The Apostolic Vicariate of Aysén (Vicariatus Apostolicus Aysenensis) is a Latin Church missionary ecclesiastical territory or apostolic vicariate of the Catholic Church in Chile. Originally, it was established as an apostolic prefecture on 17 February 1940 by Pope Pius XII and was subsequently elevated to apostolic vicariate on 8 May 1955. Its current bishop (Vicar Apostolic) is Mgr. Luigi Infanti della Mora, O.S.M.

==Diocesan statistics==
The vicariate, which comprises the entire Region of Aisén (Aisén) in southern Chile, covers a territory of 109,865 km^{2} and has 6 parishes. It is estimated than 79% of the inhabitants of the vicariate are Catholic. This figure represents about 72,000 Catholics out of a total population of 90,000. The vicariate is entrusted to the priests of the Lombardo-Veneto province (Italy) of the Servite Order.
The mother church of the diocese is the Cathedral of Santa Teresita in the city of Puerto Aisén.

==Bishops of the vicariate==
- Antonio María Michelato Danese † (5 April 1940 – September 1958 resigned)
- Cesar Gerardo Vielmo Guerra † (19 December 1959 – 16 June 1963, died)
- Savino Bernardo Maria Cazzaro Bertollo (10 December 1963 – 8 February 1988 appointed archbishop of Puerto Montt)
- Aldo Maria Lazzarín Stella † (15 May 1989 – 19 January 1998 resigned)
- Luigi Infanti della Mora (30 August 1999 – )

==Parishes==

- Santa Teresita, Cathedral - Puerto Aysén

Communities comprised in the parish: Sagrado Corazón, El Buen Pastor, El Carmen, Nuestra Señora de Guadalupe, Catedral, Jesús Nazareno, Puerto Chacabuco.

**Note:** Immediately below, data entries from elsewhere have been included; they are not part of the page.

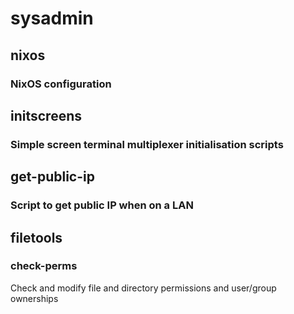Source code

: # sysadmin

## nixos

### NixOS configuration

## initscreens

### Simple screen terminal multiplexer initialisation scripts

## get-public-ip

### Script to get public IP when on a LAN

## filetools

### check-perms

Check and modify file and directory permissions and user/group ownerships
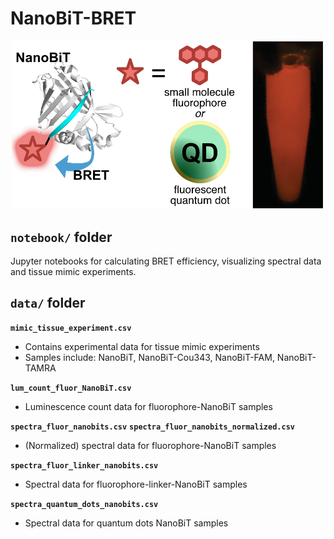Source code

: # NanoBiT-BRET

<div align="center">
  <img src="TOC.png" alt="TOC" width="500"/>
</div>

## `notebook/` folder

Jupyter notebooks for calculating BRET efficiency, visualizing spectral data and tissue mimic experiments.

## `data/` folder

**`mimic_tissue_experiment.csv`** 
- Contains experimental data for tissue mimic experiments
- Samples include: NanoBiT, NanoBiT-Cou343, NanoBiT-FAM, NanoBiT-TAMRA

**`lum_count_fluor_NanoBiT.csv`** 
- Luminescence count data for fluorophore-NanoBiT samples

**`spectra_fluor_nanobits.csv`**
**`spectra_fluor_nanobits_normalized.csv`** 
- (Normalized) spectral data for fluorophore-NanoBiT samples

**`spectra_fluor_linker_nanobits.csv`** 
- Spectral data for fluorophore-linker-NanoBiT samples

**`spectra_quantum_dots_nanobits.csv`**
- Spectral data for quantum dots NanoBiT samples


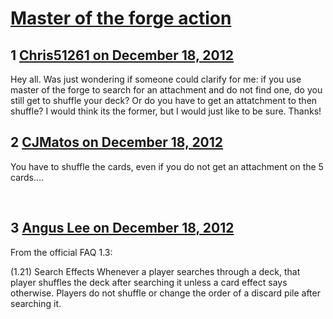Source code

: # [Master of the forge action](https://community.fantasyflightgames.com/topic/75829-master-of-the-forge-action/)

## 1 [Chris51261 on December 18, 2012](https://community.fantasyflightgames.com/topic/75829-master-of-the-forge-action/?do=findComment&comment=735855)

Hey all. Was just wondering if someone could clarify for me: if you use master of the forge to search for an attachment and do not find one, do you still get to shuffle your deck? Or do you have to get an attatchment to then shuffle? I would think its the former, but I would just like to be sure. Thanks! 

## 2 [CJMatos on December 18, 2012](https://community.fantasyflightgames.com/topic/75829-master-of-the-forge-action/?do=findComment&comment=735916)

You have to shuffle the cards, even if you do not get an attachment on the 5 cards….

 

## 3 [Angus Lee on December 18, 2012](https://community.fantasyflightgames.com/topic/75829-master-of-the-forge-action/?do=findComment&comment=736078)

From the official FAQ 1.3:

(1.21) Search Effects
Whenever a player searches through a deck, that player shuffles the deck after searching it unless a card effect says otherwise. Players do not shuffle or change the order of a discard pile after searching it.

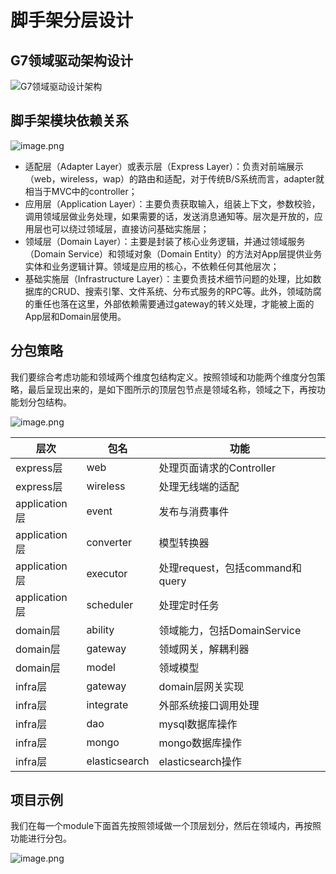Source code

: # 脚手架分层设计

## G7领域驱动架构设计

![G7领域驱动设计架构](http://dreamyao.oss-cn-chengdu.aliyuncs.com/2022-06-08-144947.png)

## 脚手架模块依赖关系

![image.png](http://dreamyao.oss-cn-chengdu.aliyuncs.com/2022-06-08-082629.png)

- 适配层（Adapter Layer）或表示层（Express Layer）：负责对前端展示（web，wireless，wap）的路由和适配，对于传统B/S系统而言，adapter就相当于MVC中的controller；
- 应用层（Application Layer）：主要负责获取输入，组装上下文，参数校验，调用领域层做业务处理，如果需要的话，发送消息通知等。层次是开放的，应用层也可以绕过领域层，直接访问基础实施层；
- 领域层（Domain Layer）：主要是封装了核心业务逻辑，并通过领域服务（Domain Service）和领域对象（Domain Entity）的方法对App层提供业务实体和业务逻辑计算。领域是应用的核心，不依赖任何其他层次；
- 基础实施层（Infrastructure Layer）：主要负责技术细节问题的处理，比如数据库的CRUD、搜索引擎、文件系统、分布式服务的RPC等。此外，领域防腐的重任也落在这里，外部依赖需要通过gateway的转义处理，才能被上面的App层和Domain层使用。

## 分包策略

我们要综合考虑功能和领域两个维度包结构定义。按照领域和功能两个维度分包策略，最后呈现出来的，是如下图所示的顶层包节点是领域名称，领域之下，再按功能划分包结构。

![image.png](http://dreamyao.oss-cn-chengdu.aliyuncs.com/2022-06-08-083317.png)

| **层次**      | **包名**        | **功能**                    |
| ------------- |---------------|---------------------------|
| express层     | web           | 处理页面请求的Controller         |
| express层     | wireless      | 处理无线端的适配                  |
| application层 | event         | 发布与消费事件                   |
| application层 | converter     | 模型转换器                     |
| application层 | executor      | 处理request，包括command和query |
| application层 | scheduler     | 处理定时任务                    |
| domain层      | ability       | 领域能力，包括DomainService      |
| domain层      | gateway       | 领域网关，解耦利器                 |
| domain层      | model         | 领域模型                      |
| infra层       | gateway   | domain层网关实现               |
| infra层       | integrate     | 外部系统接口调用处理                |
| infra层       | dao           | mysql数据库操作                |
| infra层       | mongo         | mongo数据库操作                |
| infra层       | elasticsearch | elasticsearch操作           |

## 项目示例

我们在每一个module下面首先按照领域做一个顶层划分，然后在领域内，再按照功能进行分包。

![image.png](http://dreamyao.oss-cn-chengdu.aliyuncs.com/2022-06-08-083840.png)

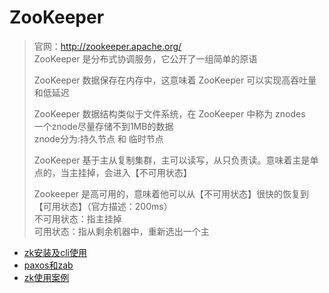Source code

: # ZooKeeper

> 官网：http://zookeeper.apache.org/   
> ZooKeeper 是分布式协调服务，它公开了一组简单的原语   
> 
> ZooKeeper 数据保存在内存中，这意味着 ZooKeeper 可以实现高吞吐量和低延迟   
> 
> ZooKeeper 数据结构类似于文件系统，在 ZooKeeper 中称为 znodes   
> 一个znode尽量存储不到1MB的数据   
> znode分为:持久节点 和 临时节点
> 
> ZooKeeper 基于主从复制集群，主可以读写，从只负责读。意味着主是单点的，当主挂掉，会进入【不可用状态】   
> 
> Zookeeper 是高可用的，意味着他可以从【不可用状态】很快的恢复到【可用状态】（官方描述：200ms）   
> 不可用状态：指主挂掉   
> 可用状态：指从剩余机器中，重新选出一个主


- [zk安装及cli使用](常用组件/ZooKeeper/zk安装及cli使用/)   
- [paxos和zab](常用组件/ZooKeeper/paxos和zab/)
- [zk使用案例](常用组件/ZooKeeper/zk使用案例/)

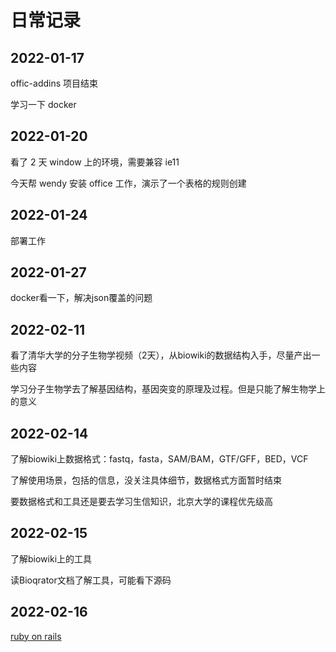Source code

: # 日常记录

## 2022-01-17

offic-addins 项目结束

学习一下 docker

## 2022-01-20

看了 2 天 window 上的环境，需要兼容 ie11

今天帮 wendy 安装 office 工作，演示了一个表格的规则创建

## 2022-01-24

部署工作

## 2022-01-27

docker看一下，解决json覆盖的问题

## 2022-02-11

看了清华大学的分子生物学视频（2天），从biowiki的数据结构入手，尽量产出一些内容

学习分子生物学去了解基因结构，基因突变的原理及过程。但是只能了解生物学上的意义

## 2022-02-14

了解biowiki上数据格式：fastq，fasta，SAM/BAM，GTF/GFF，BED，VCF

了解使用场景，包括的信息，没关注具体细节，数据格式方面暂时结束

要数据格式和工具还是要去学习生信知识，北京大学的课程优先级高

## 2022-02-15

了解biowiki上的工具

读Bioqrator文档了解工具，可能看下源码

## 2022-02-16

[ruby on rails](https://doc.bccnsoft.com/docs/rails-guides-4.1-cn/getting_started.html)
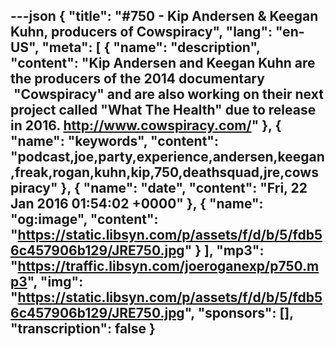---json
{
  "title": "#750 - Kip Andersen & Keegan Kuhn, producers of Cowspiracy",
  "lang": "en-US",
  "meta": [
    {
      "name": "description",
      "content": "Kip Andersen and Keegan Kuhn are the producers of the 2014 documentary  \"Cowspiracy\" and are also working on their next project called \"What The Health\" due to release in 2016. http://www.cowspiracy.com/"
    },
    {
      "name": "keywords",
      "content": "podcast,joe,party,experience,andersen,keegan,freak,rogan,kuhn,kip,750,deathsquad,jre,cowspiracy"
    },
    {
      "name": "date",
      "content": "Fri, 22 Jan 2016 01:54:02 +0000"
    },
    {
      "name": "og:image",
      "content": "https://static.libsyn.com/p/assets/f/d/b/5/fdb56c457906b129/JRE750.jpg"
    }
  ],
  "mp3": "https://traffic.libsyn.com/joeroganexp/p750.mp3",
  "img": "https://static.libsyn.com/p/assets/f/d/b/5/fdb56c457906b129/JRE750.jpg",
  "sponsors": [],
  "transcription": false
}
---
<episode-header />

<timemark seconds="0" />

<transcribe-call-to-action />

<episode-footer />
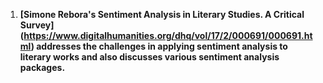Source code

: 1. **[Simone Rebora's Sentiment Analysis in Literary Studies. A Critical Survey] (https://www.digitalhumanities.org/dhq/vol/17/2/000691/000691.html) addresses the challenges in applying sentiment analysis to literary works and also discusses various sentiment analysis packages.**
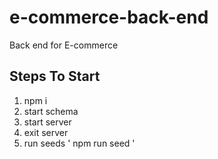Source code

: # e-commerce-back-end
Back end for E-commerce 

## Steps To Start
1. npm i
2. start schema
3. start server
4. exit server
5. run seeds ' npm run seed '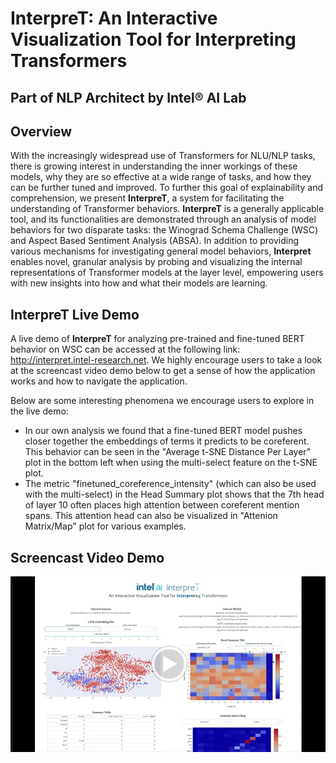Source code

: # **InterpreT**: An Interactive Visualization Tool for **Interpre**ting **T**ransformers
## Part of NLP Architect by Intel® AI Lab

## Overview
With the increasingly widespread use of Transformers for NLU/NLP tasks, there is growing interest in understanding the inner workings of these models, why they are so effective at a wide range of tasks, and how they can be further tuned and improved. To further this goal of explainability and comprehension, we present **InterpreT**, a system for facilitating the understanding of Transformer behaviors. **InterpreT** is a generally applicable tool, and its functionalities are demonstrated through an analysis of model behaviors for two disparate tasks: the Winograd Schema Challenge (WSC) and Aspect Based Sentiment Analysis (ABSA). In addition to providing various mechanisms for investigating general model behaviors, **Interpret** enables novel, granular analysis by probing and visualizing the internal representations of Transformer models at the layer level, empowering users with new insights into how and what their models are learning.


## InterpreT Live Demo
A live demo of **InterpreT** for analyzing pre-trained and fine-tuned BERT behavior on WSC can be accessed at the following link: http://interpret.intel-research.net. We highly encourage users to take a look at the screencast video demo below to get a sense of how the application works and how to navigate the application.

Below are some interesting phenomena we encourage users to explore in the live demo:
- In our own analysis we found that a fine-tuned BERT model pushes closer together the embeddings of terms it predicts to be coreferent. This behavior can be seen in the "Average t-SNE Distance Per Layer" plot in the bottom left when using the multi-select feature on the t-SNE plot. 
- The metric "finetuned_coreference_intensity" (which can also be used with the multi-select) in the Head Summary plot shows that the 7th head of layer 10 often places high attention between coreferent mention spans. This attention head can also be visualized in "Attenion Matrix/Map" plot for various examples. 

## Screencast Video Demo

[![Video Demo](./assets/video_demo_thumbnail.png)](https://drive.google.com/file/d/1MbESn2RI58PYsfhX4zX9jivCzQzuhtPR/view)
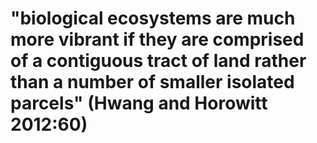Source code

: # "biological ecosystems are much more vibrant if they are comprised of a contiguous tract of land rather than a number of smaller isolated parcels" (Hwang and Horowitt 2012:60)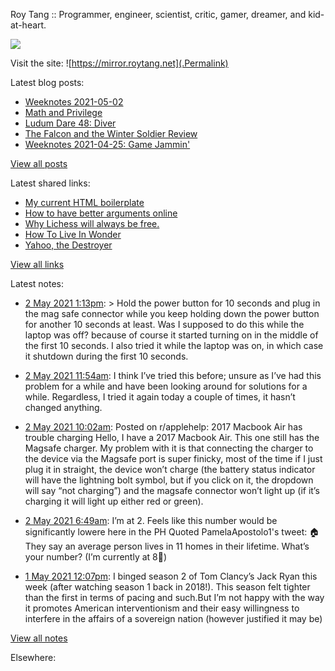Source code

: Roy Tang :: Programmer, engineer, scientist, critic, gamer, dreamer, and kid-at-heart.

![](https://roytang.net/img/profile.jpg)

Visit the site: ![https://mirror.roytang.net](.Permalink)

Latest blog posts:
    

- [Weeknotes 2021-05-02](https://mirror.roytang.net/2021/05/weeknotes-2021-05-02/)
- [Math and Privilege](https://mirror.roytang.net/2021/04/math-and-privilege/)
- [Ludum Dare 48: Diver](https://mirror.roytang.net/2021/04/ludum-dare-48-diver/)
- [The Falcon and the Winter Soldier Review](https://mirror.roytang.net/2021/04/the-falcon-and-the-winter-soldier-review/)
- [Weeknotes 2021-04-25: Game Jammin&#39;](https://mirror.roytang.net/2021/04/weeknotes-2021-04-25/)

[View all posts](https://mirror.roytang.net/blog)

Latest shared links:
    

- [My current HTML boilerplate](https://mirror.roytang.net/2021/05/my-current-html-boilerplate/)
- [How to have better arguments online](https://mirror.roytang.net/2021/04/how-to-have-better-arguments-online/)
- [Why Lichess will always be free.](https://mirror.roytang.net/2021/04/why-lichess-will-always-be-free/)
- [How To Live In Wonder](https://mirror.roytang.net/2021/04/how-to-live-in-wonder/)
- [Yahoo, the Destroyer](https://mirror.roytang.net/2021/04/yahoo-the-destroyer/)

[View all links](https://mirror.roytang.net/links)

Latest notes:
    

- [2 May 2021 1:13pm](https://mirror.roytang.net/2021/05/gwnpfu2/): &gt; Hold the power button for 10 seconds and plug in the mag safe connector while you keep holding down the power button for another 10 seconds at least.
Was I supposed to do this while the laptop was off? because of course it started turning on in the middle of the first 10 seconds.
I also tried it while the laptop was on, in which case it shutdown during the first 10 seconds.
- [2 May 2021 11:54am](https://mirror.roytang.net/2021/05/gwngjmo/): I think I&rsquo;ve tried this before; unsure as I&rsquo;ve had this problem for a while and have been looking around for solutions for a while. Regardless, I tried it again today a couple of times, it hasn&rsquo;t changed anything.
- [2 May 2021 10:02am](https://mirror.roytang.net/2021/05/n33ad9/): Posted on r/applehelp: 2017 Macbook Air has trouble charging Hello,
I have a 2017 Macbook Air. This one still has the Magsafe charger. My problem with it is that connecting the charger to the device via the Magsafe port is super finicky, most of the time if I just plug it in straight, the device won&rsquo;t charge (the battery status indicator will have the lightning bolt symbol, but if you click on it, the dropdown will say &ldquo;not charging&rdquo;) and the magsafe connector won&rsquo;t light up (if it&rsquo;s charging it will light up either red or green).
- [2 May 2021 6:49am](https://mirror.roytang.net/2021/05/1388747508688424960/): I’m at 2. Feels like this number would be significantly lowere here in the PH
Quoted PamelaApostolo1&#39;s tweet:   🏠 They say an average person lives in 11 homes in their lifetime.
What’s your number? (I’m currently at 8🤪)
 
- [1 May 2021 12:07pm](https://mirror.roytang.net/2021/05/99d3f5dffa9b1e1f2a4029f66c2b4f2a/): I binged season 2 of Tom Clancy&rsquo;s Jack Ryan this week (after watching season 1 back in 2018!). This season felt tighter than the first in terms of pacing and such.But I&rsquo;m not happy with the way it promotes American interventionism and their easy willingness to interfere in the affairs of a sovereign nation (however justified it may be)

[View all notes](https://mirror.roytang.net/notes)

Elsewhere:
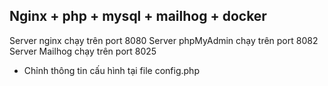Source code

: ## Nginx + php + mysql + mailhog + docker

Server nginx chạy trên port 8080
Server phpMyAdmin chạy trên port 8082
Server Mailhog chạy trên port 8025

- Chỉnh thông tin cấu hình tại file config.php

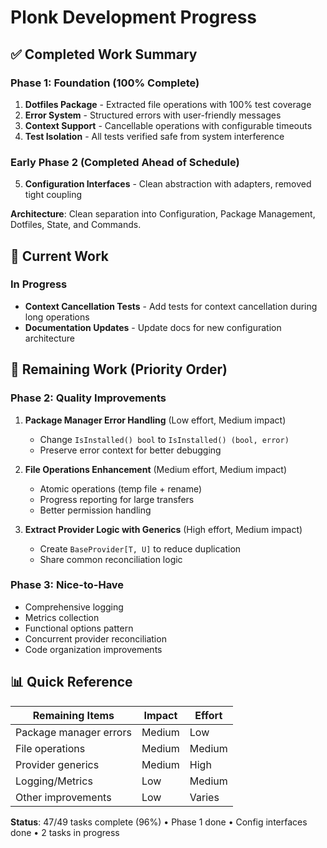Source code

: # Plonk Development Progress

## ✅ Completed Work Summary

### Phase 1: Foundation (100% Complete)
1. **Dotfiles Package** - Extracted file operations with 100% test coverage
2. **Error System** - Structured errors with user-friendly messages  
3. **Context Support** - Cancellable operations with configurable timeouts
4. **Test Isolation** - All tests verified safe from system interference

### Early Phase 2 (Completed Ahead of Schedule)
5. **Configuration Interfaces** - Clean abstraction with adapters, removed tight coupling

**Architecture**: Clean separation into Configuration, Package Management, Dotfiles, State, and Commands.

## 🚧 Current Work

### In Progress
- **Context Cancellation Tests** - Add tests for context cancellation during long operations
- **Documentation Updates** - Update docs for new configuration architecture

## 🎯 Remaining Work (Priority Order)

### Phase 2: Quality Improvements
1. **Package Manager Error Handling** (Low effort, Medium impact)
   - Change `IsInstalled() bool` to `IsInstalled() (bool, error)`
   - Preserve error context for better debugging

2. **File Operations Enhancement** (Medium effort, Medium impact)
   - Atomic operations (temp file + rename)
   - Progress reporting for large transfers
   - Better permission handling

3. **Extract Provider Logic with Generics** (High effort, Medium impact)
   - Create `BaseProvider[T, U]` to reduce duplication
   - Share common reconciliation logic

### Phase 3: Nice-to-Have
- Comprehensive logging
- Metrics collection  
- Functional options pattern
- Concurrent provider reconciliation
- Code organization improvements

## 📊 Quick Reference

| Remaining Items | Impact | Effort |
|-----------------|--------|--------|
| Package manager errors | Medium | Low |
| File operations | Medium | Medium |
| Provider generics | Medium | High |
| Logging/Metrics | Low | Medium |
| Other improvements | Low | Varies |

**Status**: 47/49 tasks complete (96%) • Phase 1 done • Config interfaces done • 2 tasks in progress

Comunidades Rurales: El Salto, Los Torreones, El Balseo, Villa Mañihuales, Alto Mañihuales

- Nuestra Señora de los Dolores, Co-cathedral - Coyhaique

Communities comprised in the parish:

Urban: Co-catedral, Maria Inmaculada, Santuario Del Carmen, Sagrada Familia, San José, Cristo Obrero, Siete Santos Fundadores, Santos Juan Y Pablo, Santuario Jesús Nazareno, Santa Teresita de los Andes.

Rural: Balmaceda, El Blanco, Puerto Ibáñez, Levican, Cerro Castillo, Lago Pollux, Valle Simpson, Villa Frei, Seis Lagunas, Lago Atravesado, Alto Baguales, Villa Ortega, El Gato, Ñirehuao

- Nuestra Señora del Carmen - Chile Chico

Communities comprised in the parish: Chile Chico, Fachinal, Mallin Grande, Puerto Guadal, Puerto Bertrand, Río Tranquilo, Bahía Murta, Puerto Sánchez.

- Estrella del Mar - Puerto Aguirre

Communities comprised in the parish: Puerto Aguirre, Caleta Andrade, Estero Copa

- San José Obrero - Cochrane

Communities comprised in the parish: Cochrane, Caleta Tortel, Villa O'Higgins

- Nuestra Señora del Trabajo - Puerto Cisnes

Communities comprised in the parish: Puerto Cisnes, Villa Amengual, La Tapera, Lago Verde, La Junta, Puyuhuapi, Puerto Raúl Marín Balmaceda, Puerto Gala, Puerto Gaviota.